(Saved data entries)
---

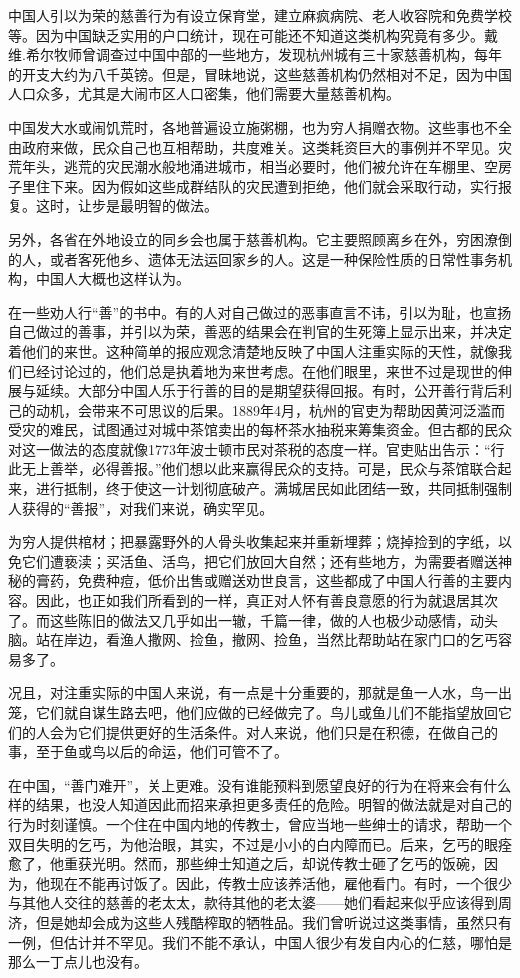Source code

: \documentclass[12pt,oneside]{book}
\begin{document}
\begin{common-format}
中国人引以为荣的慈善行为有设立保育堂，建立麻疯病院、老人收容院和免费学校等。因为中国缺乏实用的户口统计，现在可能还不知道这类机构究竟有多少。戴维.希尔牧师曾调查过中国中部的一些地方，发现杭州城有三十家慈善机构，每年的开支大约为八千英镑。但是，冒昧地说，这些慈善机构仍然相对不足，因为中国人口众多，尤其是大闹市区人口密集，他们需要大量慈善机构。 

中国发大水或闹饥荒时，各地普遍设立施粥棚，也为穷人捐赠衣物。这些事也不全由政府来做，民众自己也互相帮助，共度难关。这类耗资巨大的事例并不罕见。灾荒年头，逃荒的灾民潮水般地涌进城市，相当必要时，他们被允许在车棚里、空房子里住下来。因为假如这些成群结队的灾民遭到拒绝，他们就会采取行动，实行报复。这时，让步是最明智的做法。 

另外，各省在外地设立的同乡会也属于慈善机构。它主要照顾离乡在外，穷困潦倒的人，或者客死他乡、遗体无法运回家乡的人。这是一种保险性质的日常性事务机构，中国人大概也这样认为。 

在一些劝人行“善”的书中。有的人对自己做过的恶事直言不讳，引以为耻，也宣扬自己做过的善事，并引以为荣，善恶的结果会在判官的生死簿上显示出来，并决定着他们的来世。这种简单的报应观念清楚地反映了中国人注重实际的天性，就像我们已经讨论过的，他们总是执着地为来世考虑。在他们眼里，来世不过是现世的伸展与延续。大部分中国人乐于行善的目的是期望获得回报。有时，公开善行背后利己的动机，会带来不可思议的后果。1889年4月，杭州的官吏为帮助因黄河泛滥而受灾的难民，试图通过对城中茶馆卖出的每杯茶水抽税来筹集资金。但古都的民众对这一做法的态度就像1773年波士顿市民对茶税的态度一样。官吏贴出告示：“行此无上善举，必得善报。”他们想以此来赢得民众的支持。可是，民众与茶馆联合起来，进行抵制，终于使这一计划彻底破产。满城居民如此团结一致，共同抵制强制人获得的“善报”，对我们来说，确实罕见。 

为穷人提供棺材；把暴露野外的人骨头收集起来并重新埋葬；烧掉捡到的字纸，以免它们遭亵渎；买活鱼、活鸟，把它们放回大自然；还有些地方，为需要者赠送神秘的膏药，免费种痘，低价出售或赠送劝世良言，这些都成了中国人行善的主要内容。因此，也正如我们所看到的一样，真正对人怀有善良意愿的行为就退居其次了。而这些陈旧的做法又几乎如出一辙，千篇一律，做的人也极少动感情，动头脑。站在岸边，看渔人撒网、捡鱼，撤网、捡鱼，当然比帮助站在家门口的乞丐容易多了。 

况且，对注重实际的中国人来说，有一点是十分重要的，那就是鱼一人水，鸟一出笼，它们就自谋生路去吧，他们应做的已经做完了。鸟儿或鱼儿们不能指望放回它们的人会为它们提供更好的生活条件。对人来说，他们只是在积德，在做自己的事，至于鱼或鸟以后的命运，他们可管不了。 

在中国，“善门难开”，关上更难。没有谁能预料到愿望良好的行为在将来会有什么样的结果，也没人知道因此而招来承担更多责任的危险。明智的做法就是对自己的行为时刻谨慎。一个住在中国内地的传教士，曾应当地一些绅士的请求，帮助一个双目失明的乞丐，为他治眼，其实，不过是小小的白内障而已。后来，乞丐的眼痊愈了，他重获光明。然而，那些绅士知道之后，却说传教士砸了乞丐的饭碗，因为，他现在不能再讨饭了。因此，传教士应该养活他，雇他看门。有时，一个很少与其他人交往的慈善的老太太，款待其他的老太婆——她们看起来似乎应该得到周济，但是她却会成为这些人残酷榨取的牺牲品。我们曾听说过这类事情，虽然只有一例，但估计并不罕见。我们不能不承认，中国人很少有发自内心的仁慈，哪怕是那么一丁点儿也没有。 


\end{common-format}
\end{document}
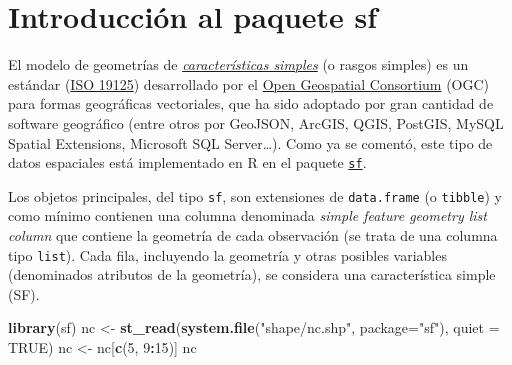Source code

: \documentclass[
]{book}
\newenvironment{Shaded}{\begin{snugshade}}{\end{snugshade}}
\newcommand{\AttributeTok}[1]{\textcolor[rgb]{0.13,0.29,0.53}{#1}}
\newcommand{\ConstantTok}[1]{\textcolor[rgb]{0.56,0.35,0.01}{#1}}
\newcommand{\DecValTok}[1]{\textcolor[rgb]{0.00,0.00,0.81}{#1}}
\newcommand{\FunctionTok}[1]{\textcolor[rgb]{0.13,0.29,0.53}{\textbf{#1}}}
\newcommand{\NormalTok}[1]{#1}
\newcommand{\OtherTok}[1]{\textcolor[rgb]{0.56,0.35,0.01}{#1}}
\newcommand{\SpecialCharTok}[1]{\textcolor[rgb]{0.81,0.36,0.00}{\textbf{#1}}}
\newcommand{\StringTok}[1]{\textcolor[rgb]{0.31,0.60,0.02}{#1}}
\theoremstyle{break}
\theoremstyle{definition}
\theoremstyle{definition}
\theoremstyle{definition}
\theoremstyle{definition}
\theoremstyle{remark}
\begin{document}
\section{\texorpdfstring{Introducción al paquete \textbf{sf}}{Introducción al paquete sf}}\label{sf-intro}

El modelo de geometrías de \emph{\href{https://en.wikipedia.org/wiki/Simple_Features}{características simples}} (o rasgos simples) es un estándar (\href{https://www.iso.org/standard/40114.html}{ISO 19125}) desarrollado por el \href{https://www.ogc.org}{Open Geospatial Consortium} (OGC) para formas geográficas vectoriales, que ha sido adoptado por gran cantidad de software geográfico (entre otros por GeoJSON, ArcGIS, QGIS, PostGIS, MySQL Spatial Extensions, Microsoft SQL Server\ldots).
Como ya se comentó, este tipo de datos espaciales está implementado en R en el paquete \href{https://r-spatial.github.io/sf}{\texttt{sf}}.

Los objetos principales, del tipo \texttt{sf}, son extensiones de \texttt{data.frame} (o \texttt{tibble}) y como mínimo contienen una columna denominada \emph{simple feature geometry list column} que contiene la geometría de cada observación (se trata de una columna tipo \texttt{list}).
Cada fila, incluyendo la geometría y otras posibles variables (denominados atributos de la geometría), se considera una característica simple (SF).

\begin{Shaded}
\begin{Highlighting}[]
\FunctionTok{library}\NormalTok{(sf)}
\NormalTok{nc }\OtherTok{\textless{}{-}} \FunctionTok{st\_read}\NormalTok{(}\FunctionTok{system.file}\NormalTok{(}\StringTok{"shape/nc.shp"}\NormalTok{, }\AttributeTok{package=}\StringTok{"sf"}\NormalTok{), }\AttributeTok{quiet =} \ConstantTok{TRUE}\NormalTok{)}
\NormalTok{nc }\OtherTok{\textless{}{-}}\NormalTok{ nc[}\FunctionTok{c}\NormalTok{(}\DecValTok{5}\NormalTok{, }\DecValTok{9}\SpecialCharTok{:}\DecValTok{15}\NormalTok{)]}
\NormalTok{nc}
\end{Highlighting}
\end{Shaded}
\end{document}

---

* **Work instruction**:
Keep the pictures out of the copy and return the rest of the data above exactly.

* **Result**:
Source code

: \documentclass[12pt,oneside]{book}
\begin{document}
\begin{common-format}
中国人引以为荣的慈善行为有设立保育堂，建立麻疯病院、老人收容院和免费学校等。因为中国缺乏实用的户口统计，现在可能还不知道这类机构究竟有多少。戴维.希尔牧师曾调查过中国中部的一些地方，发现杭州城有三十家慈善机构，每年的开支大约为八千英镑。但是，冒昧地说，这些慈善机构仍然相对不足，因为中国人口众多，尤其是大闹市区人口密集，他们需要大量慈善机构。 

中国发大水或闹饥荒时，各地普遍设立施粥棚，也为穷人捐赠衣物。这些事也不全由政府来做，民众自己也互相帮助，共度难关。这类耗资巨大的事例并不罕见。灾荒年头，逃荒的灾民潮水般地涌进城市，相当必要时，他们被允许在车棚里、空房子里住下来。因为假如这些成群结队的灾民遭到拒绝，他们就会采取行动，实行报复。这时，让步是最明智的做法。 

另外，各省在外地设立的同乡会也属于慈善机构。它主要照顾离乡在外，穷困潦倒的人，或者客死他乡、遗体无法运回家乡的人。这是一种保险性质的日常性事务机构，中国人大概也这样认为。 

在一些劝人行“善”的书中。有的人对自己做过的恶事直言不讳，引以为耻，也宣扬自己做过的善事，并引以为荣，善恶的结果会在判官的生死簿上显示出来，并决定着他们的来世。这种简单的报应观念清楚地反映了中国人注重实际的天性，就像我们已经讨论过的，他们总是执着地为来世考虑。在他们眼里，来世不过是现世的伸展与延续。大部分中国人乐于行善的目的是期望获得回报。有时，公开善行背后利己的动机，会带来不可思议的后果。1889年4月，杭州的官吏为帮助因黄河泛滥而受灾的难民，试图通过对城中茶馆卖出的每杯茶水抽税来筹集资金。但古都的民众对这一做法的态度就像1773年波士顿市民对茶税的态度一样。官吏贴出告示：“行此无上善举，必得善报。”他们想以此来赢得民众的支持。可是，民众与茶馆联合起来，进行抵制，终于使这一计划彻底破产。满城居民如此团结一致，共同抵制强制人获得的“善报”，对我们来说，确实罕见。 

为穷人提供棺材；把暴露野外的人骨头收集起来并重新埋葬；烧掉捡到的字纸，以免它们遭亵渎；买活鱼、活鸟，把它们放回大自然；还有些地方，为需要者赠送神秘的膏药，免费种痘，低价出售或赠送劝世良言，这些都成了中国人行善的主要内容。因此，也正如我们所看到的一样，真正对人怀有善良意愿的行为就退居其次了。而这些陈旧的做法又几乎如出一辙，千篇一律，做的人也极少动感情，动头脑。站在岸边，看渔人撒网、捡鱼，撤网、捡鱼，当然比帮助站在家门口的乞丐容易多了。 

况且，对注重实际的中国人来说，有一点是十分重要的，那就是鱼一人水，鸟一出笼，它们就自谋生路去吧，他们应做的已经做完了。鸟儿或鱼儿们不能指望放回它们的人会为它们提供更好的生活条件。对人来说，他们只是在积德，在做自己的事，至于鱼或鸟以后的命运，他们可管不了。 

在中国，“善门难开”，关上更难。没有谁能预料到愿望良好的行为在将来会有什么样的结果，也没人知道因此而招来承担更多责任的危险。明智的做法就是对自己的行为时刻谨慎。一个住在中国内地的传教士，曾应当地一些绅士的请求，帮助一个双目失明的乞丐，为他治眼，其实，不过是小小的白内障而已。后来，乞丐的眼痊愈了，他重获光明。然而，那些绅士知道之后，却说传教士砸了乞丐的饭碗，因为，他现在不能再讨饭了。因此，传教士应该养活他，雇他看门。有时，一个很少与其他人交往的慈善的老太太，款待其他的老太婆——她们看起来似乎应该得到周济，但是她却会成为这些人残酷榨取的牺牲品。我们曾听说过这类事情，虽然只有一例，但估计并不罕见。我们不能不承认，中国人很少有发自内心的仁慈，哪怕是那么一丁点儿也没有。 


\end{common-format}
\end{document}
Source code

: \documentclass[
]{book}
\newenvironment{Shaded}{\begin{snugshade}}{\end{snugshade}}
\newcommand{\AttributeTok}[1]{\textcolor[rgb]{0.13,0.29,0.53}{#1}}
\newcommand{\ConstantTok}[1]{\textcolor[rgb]{0.56,0.35,0.01}{#1}}
\newcommand{\DecValTok}[1]{\textcolor[rgb]{0.00,0.00,0.81}{#1}}
\newcommand{\FunctionTok}[1]{\textcolor[rgb]{0.13,0.29,0.53}{\textbf{#1}}}
\newcommand{\NormalTok}[1]{#1}
\newcommand{\OtherTok}[1]{\textcolor[rgb]{0.56,0.35,0.01}{#1}}
\newcommand{\SpecialCharTok}[1]{\textcolor[rgb]{0.81,0.36,0.00}{\textbf{#1}}}
\newcommand{\StringTok}[1]{\textcolor[rgb]{0.31,0.60,0.02}{#1}}
\theoremstyle{break}
\theoremstyle{definition}
\theoremstyle{definition}
\theoremstyle{definition}
\theoremstyle{definition}
\theoremstyle{remark}
\begin{document}
\section{\texorpdfstring{Introducción al paquete \textbf{sf}}{Introducción al paquete sf}}\label{sf-intro}

El modelo de geometrías de \emph{\href{https://en.wikipedia.org/wiki/Simple_Features}{características simples}} (o rasgos simples) es un estándar (\href{https://www.iso.org/standard/40114.html}{ISO 19125}) desarrollado por el \href{https://www.ogc.org}{Open Geospatial Consortium} (OGC) para formas geográficas vectoriales, que ha sido adoptado por gran cantidad de software geográfico (entre otros por GeoJSON, ArcGIS, QGIS, PostGIS, MySQL Spatial Extensions, Microsoft SQL Server\ldots).
Como ya se comentó, este tipo de datos espaciales está implementado en R en el paquete \href{https://r-spatial.github.io/sf}{\texttt{sf}}.

Los objetos principales, del tipo \texttt{sf}, son extensiones de \texttt{data.frame} (o \texttt{tibble}) y como mínimo contienen una columna denominada \emph{simple feature geometry list column} que contiene la geometría de cada observación (se trata de una columna tipo \texttt{list}).
Cada fila, incluyendo la geometría y otras posibles variables (denominados atributos de la geometría), se considera una característica simple (SF).

\begin{Shaded}
\begin{Highlighting}[]
\FunctionTok{library}\NormalTok{(sf)}
\NormalTok{nc }\OtherTok{\textless{}{-}} \FunctionTok{st\_read}\NormalTok{(}\FunctionTok{system.file}\NormalTok{(}\StringTok{"shape/nc.shp"}\NormalTok{, }\AttributeTok{package=}\StringTok{"sf"}\NormalTok{), }\AttributeTok{quiet =} \ConstantTok{TRUE}\NormalTok{)}
\NormalTok{nc }\OtherTok{\textless{}{-}}\NormalTok{ nc[}\FunctionTok{c}\NormalTok{(}\DecValTok{5}\NormalTok{, }\DecValTok{9}\SpecialCharTok{:}\DecValTok{15}\NormalTok{)]}
\NormalTok{nc}
\end{Highlighting}
\end{Shaded}
\end{document}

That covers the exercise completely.